MXNet parameter serialisation with numpy - python

I want to use a pre-trained MXNet model on s390x architecture but it doesn't seem to work. This is because the pre-trained models are in little-endian whereas s390x is big-endian. So, I'm trying to use https://numpy.org/devdocs/reference/generated/numpy.lib.format.html which works on both little-endian as well as big-endian.
One way to solve this is to I've found is to load the model parameters on an x86 machine, call asnumpy, save through numpy Then load the parameters on s390x machine using numpy and convert them to MXNet. But I'm not really sure how to code it. Can anyone please help me with that?
UPDATE
It seems the question is unclear. So, I'm adding an example that better explains what I want to do in 3 steps -
Load a preexisting model from MXNet, something like this -
net = mx.gluon.model_zoo.vision.resnet18_v1(pretrained=True, ctx=mx.cpu())
Export the model. The following code saves the model parameters in .param file. But this .param binary file has endian issues. So, instead of directly saving the model using mxnet API, I want to save the parameters file using numpy - https://numpy.org/devdocs/reference/generated/numpy.lib.format.html. Because using numpy, would make the binary file (.npy) endian independent. I am not sure how can I convert the parameters of MXNet model into numpy format and save them.
gluon.contrib.utils.export(net, path="./my_model")
Load the model. The following code loads the model from .param file.
net = gluon.contrib.utils.import(symbol_file="my_model-symbol.json",
param_file="my_model-0000.params",
ctx = 'cpu')
Instead of loading using the MXNet API, I want to use numpy to load .npy file that we created in step 2. After we have loaded the .npy file, we need to convert it to MXNet. So, I can finally use the model in MXNet.
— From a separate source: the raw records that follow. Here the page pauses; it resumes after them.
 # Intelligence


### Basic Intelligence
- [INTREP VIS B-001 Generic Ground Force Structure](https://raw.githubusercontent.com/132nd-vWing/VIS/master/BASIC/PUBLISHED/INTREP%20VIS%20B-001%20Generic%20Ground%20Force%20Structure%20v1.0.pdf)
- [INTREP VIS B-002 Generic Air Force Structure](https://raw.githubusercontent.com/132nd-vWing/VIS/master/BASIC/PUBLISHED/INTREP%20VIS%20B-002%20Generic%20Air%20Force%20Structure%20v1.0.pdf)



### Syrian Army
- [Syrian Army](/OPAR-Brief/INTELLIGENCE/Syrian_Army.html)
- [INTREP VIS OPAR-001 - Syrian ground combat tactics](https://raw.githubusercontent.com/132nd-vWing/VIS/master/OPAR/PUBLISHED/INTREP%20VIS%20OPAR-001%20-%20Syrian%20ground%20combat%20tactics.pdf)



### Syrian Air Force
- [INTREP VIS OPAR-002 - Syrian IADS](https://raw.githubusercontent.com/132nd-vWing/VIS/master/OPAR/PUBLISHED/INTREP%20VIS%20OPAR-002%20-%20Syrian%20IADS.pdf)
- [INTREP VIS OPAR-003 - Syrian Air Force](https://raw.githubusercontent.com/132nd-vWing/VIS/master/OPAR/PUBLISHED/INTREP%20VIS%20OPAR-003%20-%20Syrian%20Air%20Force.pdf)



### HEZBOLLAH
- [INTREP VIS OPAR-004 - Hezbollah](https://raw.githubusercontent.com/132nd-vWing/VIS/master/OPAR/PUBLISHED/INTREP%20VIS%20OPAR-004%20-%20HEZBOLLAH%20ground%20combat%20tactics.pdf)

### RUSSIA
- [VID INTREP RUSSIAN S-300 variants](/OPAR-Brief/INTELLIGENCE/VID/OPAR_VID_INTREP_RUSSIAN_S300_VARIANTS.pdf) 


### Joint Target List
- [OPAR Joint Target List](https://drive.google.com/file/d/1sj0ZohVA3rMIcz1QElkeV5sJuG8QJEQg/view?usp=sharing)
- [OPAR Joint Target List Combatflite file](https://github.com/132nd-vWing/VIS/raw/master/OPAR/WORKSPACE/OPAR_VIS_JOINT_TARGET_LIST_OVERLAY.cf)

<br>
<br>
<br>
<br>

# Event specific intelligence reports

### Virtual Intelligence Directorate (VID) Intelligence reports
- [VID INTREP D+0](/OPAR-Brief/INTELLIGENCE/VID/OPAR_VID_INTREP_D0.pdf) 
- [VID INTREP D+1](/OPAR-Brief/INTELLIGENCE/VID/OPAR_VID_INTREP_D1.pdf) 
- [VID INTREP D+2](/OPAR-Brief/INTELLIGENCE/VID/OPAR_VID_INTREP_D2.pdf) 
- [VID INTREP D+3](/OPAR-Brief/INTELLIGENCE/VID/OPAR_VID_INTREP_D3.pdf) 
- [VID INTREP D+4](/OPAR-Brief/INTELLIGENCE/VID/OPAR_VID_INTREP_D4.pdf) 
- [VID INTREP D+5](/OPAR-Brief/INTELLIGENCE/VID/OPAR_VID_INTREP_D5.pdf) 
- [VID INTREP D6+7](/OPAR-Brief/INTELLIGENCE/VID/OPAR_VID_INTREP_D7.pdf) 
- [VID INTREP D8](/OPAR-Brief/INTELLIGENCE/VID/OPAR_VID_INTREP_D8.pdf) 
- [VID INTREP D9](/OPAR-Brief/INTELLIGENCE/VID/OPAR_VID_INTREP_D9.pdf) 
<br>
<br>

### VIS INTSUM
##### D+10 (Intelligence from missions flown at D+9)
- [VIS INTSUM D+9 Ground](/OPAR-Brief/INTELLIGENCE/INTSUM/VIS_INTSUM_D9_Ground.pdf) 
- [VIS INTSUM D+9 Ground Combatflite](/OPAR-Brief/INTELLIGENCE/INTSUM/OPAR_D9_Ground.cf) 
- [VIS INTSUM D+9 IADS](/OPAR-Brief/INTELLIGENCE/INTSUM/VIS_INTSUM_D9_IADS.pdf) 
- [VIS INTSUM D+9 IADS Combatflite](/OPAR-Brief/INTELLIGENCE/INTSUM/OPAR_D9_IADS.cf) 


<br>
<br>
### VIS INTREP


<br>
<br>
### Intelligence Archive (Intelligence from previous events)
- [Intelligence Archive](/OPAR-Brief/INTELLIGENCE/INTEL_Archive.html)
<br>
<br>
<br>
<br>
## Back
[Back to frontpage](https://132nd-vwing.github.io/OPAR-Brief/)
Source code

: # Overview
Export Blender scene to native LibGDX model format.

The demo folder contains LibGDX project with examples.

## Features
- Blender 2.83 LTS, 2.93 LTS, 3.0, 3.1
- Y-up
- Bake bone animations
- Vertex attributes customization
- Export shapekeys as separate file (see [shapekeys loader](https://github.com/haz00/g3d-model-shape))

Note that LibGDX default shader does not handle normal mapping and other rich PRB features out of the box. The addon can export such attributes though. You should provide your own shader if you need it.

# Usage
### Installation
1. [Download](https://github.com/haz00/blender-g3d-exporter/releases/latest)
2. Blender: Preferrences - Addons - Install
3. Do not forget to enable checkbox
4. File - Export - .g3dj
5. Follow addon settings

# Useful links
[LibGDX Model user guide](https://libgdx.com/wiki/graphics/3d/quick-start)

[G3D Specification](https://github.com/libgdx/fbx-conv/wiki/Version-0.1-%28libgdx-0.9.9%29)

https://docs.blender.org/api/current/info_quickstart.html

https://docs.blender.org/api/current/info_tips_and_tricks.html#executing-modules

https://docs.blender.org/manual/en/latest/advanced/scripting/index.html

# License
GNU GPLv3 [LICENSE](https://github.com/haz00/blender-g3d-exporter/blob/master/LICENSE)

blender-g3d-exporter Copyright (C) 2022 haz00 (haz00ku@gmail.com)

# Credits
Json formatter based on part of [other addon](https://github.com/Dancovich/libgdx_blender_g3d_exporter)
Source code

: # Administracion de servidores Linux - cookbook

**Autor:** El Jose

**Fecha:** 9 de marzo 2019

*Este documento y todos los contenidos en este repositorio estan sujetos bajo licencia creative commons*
Starting from the code snippets posted in the other question, Save/Load MXNet model parameters using NumPy :
It appears that mxnet has an option to store data internally as numpy arrays:
mx.npx.set_np(True, True)
Unfortunately, this option doesn't do what it I hoped (my IPython session crashed).
The parameters are a dict of mxnet.gluon.parameter.Parameter instances, each of them containing attributes of other special datatypes. Disentangling this so that you can store it as a large number of pure numpy arrays (or a collection of them in an .npz file) is a hopeless task.
Fortunately, python has pickle to convert complex data structures into something more or less portable:
# (mxnet/resnet setup skipped)
parameters = resnet.collect_params()
import pickle
with open('foo.pkl', 'wb') as f:
pickle.dump(parameters, f)
To restore the parameters:
with open('foo.pkl', 'rb') as f:
parameters_loaded = pickle.load(f)
Essentially, it looks like resnet.save_parameters() as defined in mxnet/gluon/block.py gets the parameters (using _collect_parameters_with_prefix()) and writes them to a file using a custom write function which appears to be compiled from C (I didn't check the details).
You can save the parameters using pickle instead.
For loading, load_parameters (also in util.py) contains this code (with sanity checks removed):
for name in loaded:
params[name]._load_init(loaded[name], ctx, cast_dtype=cast_dtype, dtype_source=dtype_source)
Here, loaded is a dict as loaded from the file. From examining the code, I don't fully grasp exactly what is being loaded - params seems to be a local variable in the function that is not used anymore. But it's worth a try to start from here, by writing a replacement for the load_parameters function. You can "monkey-patch" a function into an existing class by defining a function outside the class like this:
def my_load_parameters(self, ...):
... (put your modified implementation here)
mx.gluon.Block.load_parameters = my_load_parameters
Disclaimers/warnings:
even if you get save/load via pickle to work on a single big-endian system, it's not guaranteed to work between different-endian systems. The pickle protocol itself is endian-neutral, but if floating-point values (deep inside the mxnet.gluon.parameter.Parameter were stored as a raw data buffer in machine-endian convention, then pickle is not going to magically guess that groups of 8 bytes in the buffer need to be reversed. I think numpy arrays are endian-safe when pickled.
Pickle is not very robust if the underlying class definitions change between pickling and unpickling.
Never unpickle untrusted data.

Related

How do I implement a pure Python Pillow image plugin?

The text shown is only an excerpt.